Am Sonntag wird dann ein hohes Kreuz mit Stroh umwickelt und aufgerichtet. Dann wird das gesammelte Material um dieses Kreuz zu einer “Burg” genannten Anhäufung aufgeschichtet.
Nach Einbrechen der Dunkelheit ziehen die Jungen Leute des Dorfes zum Burgplatz und zünden anschließend die Burg an, um symbolisch den Winter zu vertreiben.

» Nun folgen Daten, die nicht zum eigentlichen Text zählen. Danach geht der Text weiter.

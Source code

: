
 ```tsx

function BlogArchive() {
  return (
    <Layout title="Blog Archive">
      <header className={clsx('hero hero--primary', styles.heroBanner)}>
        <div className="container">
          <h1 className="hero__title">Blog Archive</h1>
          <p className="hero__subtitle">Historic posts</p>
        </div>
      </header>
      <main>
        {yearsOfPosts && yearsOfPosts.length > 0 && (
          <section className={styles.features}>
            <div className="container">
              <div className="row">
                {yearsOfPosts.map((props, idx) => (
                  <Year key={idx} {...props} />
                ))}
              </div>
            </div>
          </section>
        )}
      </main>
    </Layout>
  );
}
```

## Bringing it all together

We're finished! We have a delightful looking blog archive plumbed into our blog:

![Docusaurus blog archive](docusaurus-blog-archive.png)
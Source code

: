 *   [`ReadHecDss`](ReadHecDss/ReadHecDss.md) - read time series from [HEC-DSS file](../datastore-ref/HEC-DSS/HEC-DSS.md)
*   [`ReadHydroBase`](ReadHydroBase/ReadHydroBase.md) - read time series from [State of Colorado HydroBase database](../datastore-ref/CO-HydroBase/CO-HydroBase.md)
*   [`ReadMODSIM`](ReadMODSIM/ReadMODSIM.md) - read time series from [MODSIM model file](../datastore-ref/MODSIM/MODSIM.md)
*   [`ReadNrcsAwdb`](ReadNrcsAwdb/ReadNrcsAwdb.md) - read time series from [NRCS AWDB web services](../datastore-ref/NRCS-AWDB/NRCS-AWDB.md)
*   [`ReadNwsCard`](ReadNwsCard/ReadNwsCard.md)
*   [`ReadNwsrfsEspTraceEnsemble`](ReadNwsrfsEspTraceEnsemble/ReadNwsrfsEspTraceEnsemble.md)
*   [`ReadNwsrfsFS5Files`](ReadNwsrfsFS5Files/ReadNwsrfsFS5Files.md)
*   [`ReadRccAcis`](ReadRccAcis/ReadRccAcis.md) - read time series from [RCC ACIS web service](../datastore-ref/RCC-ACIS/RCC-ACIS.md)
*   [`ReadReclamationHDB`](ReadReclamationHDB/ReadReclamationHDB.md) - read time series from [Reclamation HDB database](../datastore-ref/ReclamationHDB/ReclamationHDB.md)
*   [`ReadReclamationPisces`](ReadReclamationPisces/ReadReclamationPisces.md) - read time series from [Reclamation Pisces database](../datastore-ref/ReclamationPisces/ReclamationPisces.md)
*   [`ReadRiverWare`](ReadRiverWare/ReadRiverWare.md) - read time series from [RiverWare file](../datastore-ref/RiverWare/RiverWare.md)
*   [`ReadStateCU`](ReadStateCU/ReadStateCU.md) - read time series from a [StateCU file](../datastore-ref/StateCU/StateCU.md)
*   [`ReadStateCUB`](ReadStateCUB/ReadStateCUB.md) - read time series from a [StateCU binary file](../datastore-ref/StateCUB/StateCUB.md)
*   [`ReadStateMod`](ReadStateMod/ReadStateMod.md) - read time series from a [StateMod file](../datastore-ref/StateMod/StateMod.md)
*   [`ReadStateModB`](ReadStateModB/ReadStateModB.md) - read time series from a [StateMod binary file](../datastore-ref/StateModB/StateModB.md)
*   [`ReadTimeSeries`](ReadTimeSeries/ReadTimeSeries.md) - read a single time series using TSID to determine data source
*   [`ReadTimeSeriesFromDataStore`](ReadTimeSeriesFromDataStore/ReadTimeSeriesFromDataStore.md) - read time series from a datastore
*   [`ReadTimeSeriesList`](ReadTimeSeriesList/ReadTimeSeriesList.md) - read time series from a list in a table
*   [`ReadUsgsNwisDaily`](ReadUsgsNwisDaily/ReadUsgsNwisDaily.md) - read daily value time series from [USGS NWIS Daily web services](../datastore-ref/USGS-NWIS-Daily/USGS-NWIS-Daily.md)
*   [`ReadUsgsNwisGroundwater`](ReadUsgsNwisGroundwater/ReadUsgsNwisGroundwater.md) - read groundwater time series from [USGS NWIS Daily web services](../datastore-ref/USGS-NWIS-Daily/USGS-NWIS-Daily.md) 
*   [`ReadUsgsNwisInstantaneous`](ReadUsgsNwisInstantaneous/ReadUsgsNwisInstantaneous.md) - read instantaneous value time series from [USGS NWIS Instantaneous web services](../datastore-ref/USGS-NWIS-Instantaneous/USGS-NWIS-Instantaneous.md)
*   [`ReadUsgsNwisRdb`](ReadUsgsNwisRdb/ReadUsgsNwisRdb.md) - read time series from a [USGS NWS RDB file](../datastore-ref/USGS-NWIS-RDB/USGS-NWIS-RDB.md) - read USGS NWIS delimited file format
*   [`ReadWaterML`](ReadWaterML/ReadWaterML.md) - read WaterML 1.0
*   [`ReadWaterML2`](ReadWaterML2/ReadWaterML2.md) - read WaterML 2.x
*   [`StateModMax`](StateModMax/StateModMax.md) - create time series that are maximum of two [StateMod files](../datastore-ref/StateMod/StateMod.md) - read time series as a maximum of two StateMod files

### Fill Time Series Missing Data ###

Sie werden sonntags von den Mädchen des Dorfes und des jüngst-vermählsten Ehepaares versorgt, die Waffeln oder Nutzen backen.
Abends versammeln sich schließlich alle Einwohner um das Spektakel zu betrachten.

 
                      
 

Klappern zu Ostern

Wenn an Karfreitag und am Ostersamstag die Kirchenglocken schweigen, ist die Zeit für die Klapperjungen gekommen. Sie ziehen Morgens, Mittags und Abends zu den Zeiten, an denen die Kirchenglocken sonst läuten, durchs Dorf. Mit ihren Klappern und den Rufen “Betglock laugt" und “Laugt Metisch”, verkünden sie die Tageszeiten.

 
Am Ostersonntag werden sie dann mit Ostereiern, Süßigkeiten und Geld, welches sie in den Häusern sammeln, für ihre Arbeit belohnt.
 

 Fronleichnahm

Das Fronleichnamsfest ist ein Hochfest im Kirchenjahr der katholischen Kirche, mit dem die leibliche Gegenwart Jesu Christi im Sakrament der Eucharistie gefeiert wird.
Fronleichnam wird am Donnerstag nach dem Dreifaltigkeitsfest, dem zweiten Donnerstag nach Pfingsten, begangen.
 
Der wichtigste Teil der Fronleichnamsfestes ist die Heilige Messe, nach der sich eine Prozession anschließt, bei der die Gläubigen die vom Priester getragene Monstranz mit dem Allerheiligsten in einem Festzug unter Gesang zu mehreren geschmückten Außenaltären begleiten.